Information supplied:
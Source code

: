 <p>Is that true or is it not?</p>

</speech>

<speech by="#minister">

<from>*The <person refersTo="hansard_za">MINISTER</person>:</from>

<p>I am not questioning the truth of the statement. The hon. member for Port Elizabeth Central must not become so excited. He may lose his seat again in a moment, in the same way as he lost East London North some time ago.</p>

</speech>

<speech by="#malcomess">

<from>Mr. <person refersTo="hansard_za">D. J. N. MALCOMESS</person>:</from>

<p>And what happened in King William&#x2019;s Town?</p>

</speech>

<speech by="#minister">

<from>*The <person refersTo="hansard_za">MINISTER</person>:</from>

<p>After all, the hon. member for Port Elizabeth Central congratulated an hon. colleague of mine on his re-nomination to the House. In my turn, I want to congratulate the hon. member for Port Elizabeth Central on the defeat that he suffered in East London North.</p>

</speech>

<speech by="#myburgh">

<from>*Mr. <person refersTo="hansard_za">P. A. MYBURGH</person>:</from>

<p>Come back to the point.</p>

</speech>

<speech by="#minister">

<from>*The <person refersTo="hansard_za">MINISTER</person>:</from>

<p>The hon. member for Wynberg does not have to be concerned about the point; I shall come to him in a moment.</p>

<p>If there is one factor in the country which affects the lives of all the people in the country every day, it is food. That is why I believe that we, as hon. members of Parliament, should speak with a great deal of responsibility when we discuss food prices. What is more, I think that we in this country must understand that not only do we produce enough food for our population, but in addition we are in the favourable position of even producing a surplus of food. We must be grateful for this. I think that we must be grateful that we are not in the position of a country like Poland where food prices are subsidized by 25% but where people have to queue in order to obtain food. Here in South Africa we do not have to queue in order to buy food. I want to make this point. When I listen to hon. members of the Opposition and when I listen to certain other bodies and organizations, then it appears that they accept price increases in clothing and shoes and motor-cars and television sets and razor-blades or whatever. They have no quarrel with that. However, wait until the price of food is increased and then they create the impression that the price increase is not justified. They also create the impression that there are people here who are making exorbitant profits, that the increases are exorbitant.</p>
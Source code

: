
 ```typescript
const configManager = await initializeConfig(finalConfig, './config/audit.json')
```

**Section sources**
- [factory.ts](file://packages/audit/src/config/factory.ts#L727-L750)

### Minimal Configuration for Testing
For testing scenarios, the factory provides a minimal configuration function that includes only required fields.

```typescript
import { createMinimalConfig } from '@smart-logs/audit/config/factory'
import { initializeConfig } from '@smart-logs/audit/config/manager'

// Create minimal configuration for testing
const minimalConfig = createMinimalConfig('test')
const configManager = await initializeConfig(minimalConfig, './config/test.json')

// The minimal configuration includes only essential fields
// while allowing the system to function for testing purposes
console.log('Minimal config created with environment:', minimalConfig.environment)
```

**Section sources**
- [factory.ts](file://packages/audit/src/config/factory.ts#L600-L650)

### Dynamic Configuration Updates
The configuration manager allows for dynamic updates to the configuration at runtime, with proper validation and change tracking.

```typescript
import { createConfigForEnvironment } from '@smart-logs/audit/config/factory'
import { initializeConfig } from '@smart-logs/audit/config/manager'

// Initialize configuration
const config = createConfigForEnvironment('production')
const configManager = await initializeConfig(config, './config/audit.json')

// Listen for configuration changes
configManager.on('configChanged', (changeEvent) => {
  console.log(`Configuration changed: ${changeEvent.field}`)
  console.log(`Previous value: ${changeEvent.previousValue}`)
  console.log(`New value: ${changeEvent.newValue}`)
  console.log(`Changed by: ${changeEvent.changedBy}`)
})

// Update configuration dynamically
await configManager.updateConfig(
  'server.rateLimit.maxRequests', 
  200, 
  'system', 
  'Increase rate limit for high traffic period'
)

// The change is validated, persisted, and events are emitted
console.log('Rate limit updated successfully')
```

What needs to be done:
Every entry must be repeated exactly; none may be skipped.

Response:
Source code

: <p>Is that true or is it not?</p>

</speech>

<speech by="#minister">

<from>*The <person refersTo="hansard_za">MINISTER</person>:</from>

<p>I am not questioning the truth of the statement. The hon. member for Port Elizabeth Central must not become so excited. He may lose his seat again in a moment, in the same way as he lost East London North some time ago.</p>

</speech>

<speech by="#malcomess">

<from>Mr. <person refersTo="hansard_za">D. J. N. MALCOMESS</person>:</from>

<p>And what happened in King William&#x2019;s Town?</p>

</speech>

<speech by="#minister">

<from>*The <person refersTo="hansard_za">MINISTER</person>:</from>

<p>After all, the hon. member for Port Elizabeth Central congratulated an hon. colleague of mine on his re-nomination to the House. In my turn, I want to congratulate the hon. member for Port Elizabeth Central on the defeat that he suffered in East London North.</p>

</speech>

<speech by="#myburgh">

<from>*Mr. <person refersTo="hansard_za">P. A. MYBURGH</person>:</from>

<p>Come back to the point.</p>

</speech>

<speech by="#minister">

<from>*The <person refersTo="hansard_za">MINISTER</person>:</from>

<p>The hon. member for Wynberg does not have to be concerned about the point; I shall come to him in a moment.</p>

<p>If there is one factor in the country which affects the lives of all the people in the country every day, it is food. That is why I believe that we, as hon. members of Parliament, should speak with a great deal of responsibility when we discuss food prices. What is more, I think that we in this country must understand that not only do we produce enough food for our population, but in addition we are in the favourable position of even producing a surplus of food. We must be grateful for this. I think that we must be grateful that we are not in the position of a country like Poland where food prices are subsidized by 25% but where people have to queue in order to obtain food. Here in South Africa we do not have to queue in order to buy food. I want to make this point. When I listen to hon. members of the Opposition and when I listen to certain other bodies and organizations, then it appears that they accept price increases in clothing and shoes and motor-cars and television sets and razor-blades or whatever. They have no quarrel with that. However, wait until the price of food is increased and then they create the impression that the price increase is not justified. They also create the impression that there are people here who are making exorbitant profits, that the increases are exorbitant.</p>
Source code

:
 ```typescript
const configManager = await initializeConfig(finalConfig, './config/audit.json')
```

**Section sources**
- [factory.ts](file://packages/audit/src/config/factory.ts#L727-L750)

### Minimal Configuration for Testing
For testing scenarios, the factory provides a minimal configuration function that includes only required fields.

```typescript
import { createMinimalConfig } from '@smart-logs/audit/config/factory'
import { initializeConfig } from '@smart-logs/audit/config/manager'

// Create minimal configuration for testing
const minimalConfig = createMinimalConfig('test')
const configManager = await initializeConfig(minimalConfig, './config/test.json')

// The minimal configuration includes only essential fields
// while allowing the system to function for testing purposes
console.log('Minimal config created with environment:', minimalConfig.environment)
```

**Section sources**
- [factory.ts](file://packages/audit/src/config/factory.ts#L600-L650)

### Dynamic Configuration Updates
The configuration manager allows for dynamic updates to the configuration at runtime, with proper validation and change tracking.

```typescript
import { createConfigForEnvironment } from '@smart-logs/audit/config/factory'
import { initializeConfig } from '@smart-logs/audit/config/manager'

// Initialize configuration
const config = createConfigForEnvironment('production')
const configManager = await initializeConfig(config, './config/audit.json')

// Listen for configuration changes
configManager.on('configChanged', (changeEvent) => {
  console.log(`Configuration changed: ${changeEvent.field}`)
  console.log(`Previous value: ${changeEvent.previousValue}`)
  console.log(`New value: ${changeEvent.newValue}`)
  console.log(`Changed by: ${changeEvent.changedBy}`)
})

// Update configuration dynamically
await configManager.updateConfig(
  'server.rateLimit.maxRequests', 
  200, 
  'system', 
  'Increase rate limit for high traffic period'
)

// The change is validated, persisted, and events are emitted
console.log('Rate limit updated successfully')
```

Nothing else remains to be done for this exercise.